● Exercise: Working from the listing below, pick each line containing the word "specialized" and copy it.

● Data:
______________________________
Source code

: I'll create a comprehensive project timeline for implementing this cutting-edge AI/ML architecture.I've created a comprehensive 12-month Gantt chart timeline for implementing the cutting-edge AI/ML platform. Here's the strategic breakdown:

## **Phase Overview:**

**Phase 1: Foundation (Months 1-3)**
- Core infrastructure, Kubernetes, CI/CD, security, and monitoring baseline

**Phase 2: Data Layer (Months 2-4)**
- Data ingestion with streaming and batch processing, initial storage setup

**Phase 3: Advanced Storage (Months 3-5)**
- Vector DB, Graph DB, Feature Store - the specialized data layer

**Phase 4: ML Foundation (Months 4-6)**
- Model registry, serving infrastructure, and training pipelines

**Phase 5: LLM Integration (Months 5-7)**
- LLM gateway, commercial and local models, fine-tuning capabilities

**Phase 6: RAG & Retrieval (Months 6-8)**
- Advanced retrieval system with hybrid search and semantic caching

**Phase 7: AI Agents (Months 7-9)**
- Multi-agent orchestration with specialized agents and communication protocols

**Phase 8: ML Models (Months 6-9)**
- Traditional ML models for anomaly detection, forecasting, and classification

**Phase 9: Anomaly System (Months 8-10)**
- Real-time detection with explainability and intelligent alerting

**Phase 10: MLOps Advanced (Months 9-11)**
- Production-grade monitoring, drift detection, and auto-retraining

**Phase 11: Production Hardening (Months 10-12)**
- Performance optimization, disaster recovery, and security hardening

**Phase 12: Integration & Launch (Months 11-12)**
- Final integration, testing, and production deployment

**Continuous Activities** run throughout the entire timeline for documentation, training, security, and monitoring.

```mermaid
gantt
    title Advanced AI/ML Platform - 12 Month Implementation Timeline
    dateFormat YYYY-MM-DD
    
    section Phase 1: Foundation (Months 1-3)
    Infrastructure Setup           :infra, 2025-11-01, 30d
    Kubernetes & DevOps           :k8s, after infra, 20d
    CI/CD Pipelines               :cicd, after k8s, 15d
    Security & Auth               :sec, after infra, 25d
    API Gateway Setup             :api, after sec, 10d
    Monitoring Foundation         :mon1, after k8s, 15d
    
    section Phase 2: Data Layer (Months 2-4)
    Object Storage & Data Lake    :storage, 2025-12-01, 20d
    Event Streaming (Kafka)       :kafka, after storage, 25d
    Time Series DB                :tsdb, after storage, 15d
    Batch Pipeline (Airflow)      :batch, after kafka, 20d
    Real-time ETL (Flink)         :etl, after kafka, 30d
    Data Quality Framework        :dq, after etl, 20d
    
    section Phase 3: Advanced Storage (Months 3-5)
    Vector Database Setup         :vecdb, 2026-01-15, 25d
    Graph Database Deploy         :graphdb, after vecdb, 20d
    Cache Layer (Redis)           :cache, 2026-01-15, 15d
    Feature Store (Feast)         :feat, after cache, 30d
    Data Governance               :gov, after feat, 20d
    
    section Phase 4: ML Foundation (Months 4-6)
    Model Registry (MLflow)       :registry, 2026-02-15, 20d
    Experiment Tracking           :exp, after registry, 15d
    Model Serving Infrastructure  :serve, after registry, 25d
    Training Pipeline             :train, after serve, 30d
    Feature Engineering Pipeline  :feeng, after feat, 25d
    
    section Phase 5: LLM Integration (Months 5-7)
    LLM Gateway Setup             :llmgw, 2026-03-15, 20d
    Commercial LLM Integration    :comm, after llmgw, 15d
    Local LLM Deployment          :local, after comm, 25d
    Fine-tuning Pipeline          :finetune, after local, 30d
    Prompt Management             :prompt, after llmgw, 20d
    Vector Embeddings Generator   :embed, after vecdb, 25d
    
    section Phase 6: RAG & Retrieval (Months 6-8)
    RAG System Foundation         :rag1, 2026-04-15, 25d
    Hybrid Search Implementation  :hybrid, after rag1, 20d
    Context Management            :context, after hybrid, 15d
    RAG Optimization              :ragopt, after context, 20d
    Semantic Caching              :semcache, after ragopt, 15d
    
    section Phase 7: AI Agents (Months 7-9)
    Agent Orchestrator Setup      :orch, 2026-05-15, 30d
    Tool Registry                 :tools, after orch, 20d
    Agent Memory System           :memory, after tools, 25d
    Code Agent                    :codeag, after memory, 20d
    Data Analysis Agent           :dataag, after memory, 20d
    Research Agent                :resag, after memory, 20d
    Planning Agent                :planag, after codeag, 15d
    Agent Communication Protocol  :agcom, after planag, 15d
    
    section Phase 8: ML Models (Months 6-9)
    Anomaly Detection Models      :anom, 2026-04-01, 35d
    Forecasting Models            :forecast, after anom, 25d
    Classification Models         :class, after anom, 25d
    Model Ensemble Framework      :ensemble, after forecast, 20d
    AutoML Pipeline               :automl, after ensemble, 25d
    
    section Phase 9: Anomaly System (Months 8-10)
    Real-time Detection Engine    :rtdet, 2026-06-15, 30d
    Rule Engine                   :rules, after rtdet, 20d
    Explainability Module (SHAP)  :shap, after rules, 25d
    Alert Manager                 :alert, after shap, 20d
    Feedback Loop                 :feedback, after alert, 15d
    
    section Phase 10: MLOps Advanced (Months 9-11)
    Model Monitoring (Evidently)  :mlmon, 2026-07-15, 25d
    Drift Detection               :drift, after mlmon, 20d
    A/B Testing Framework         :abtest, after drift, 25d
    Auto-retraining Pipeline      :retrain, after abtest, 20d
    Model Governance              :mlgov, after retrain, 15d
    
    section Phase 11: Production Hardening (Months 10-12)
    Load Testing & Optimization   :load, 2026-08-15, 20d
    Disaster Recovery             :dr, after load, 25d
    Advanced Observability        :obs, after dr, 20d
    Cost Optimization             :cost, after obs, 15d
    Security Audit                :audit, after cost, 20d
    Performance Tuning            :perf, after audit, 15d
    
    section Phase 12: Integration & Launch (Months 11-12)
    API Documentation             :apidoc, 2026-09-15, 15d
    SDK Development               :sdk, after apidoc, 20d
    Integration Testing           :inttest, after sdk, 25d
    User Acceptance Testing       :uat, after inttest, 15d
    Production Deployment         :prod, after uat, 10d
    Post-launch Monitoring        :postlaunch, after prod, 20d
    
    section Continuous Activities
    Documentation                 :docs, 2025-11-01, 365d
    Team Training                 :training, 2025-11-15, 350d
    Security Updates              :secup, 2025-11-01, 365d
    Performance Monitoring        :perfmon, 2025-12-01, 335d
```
______________________________
● Completed task:
- Vector DB, Graph DB, Feature Store - the specialized data layer
- Multi-agent orchestration with specialized agents and communication protocols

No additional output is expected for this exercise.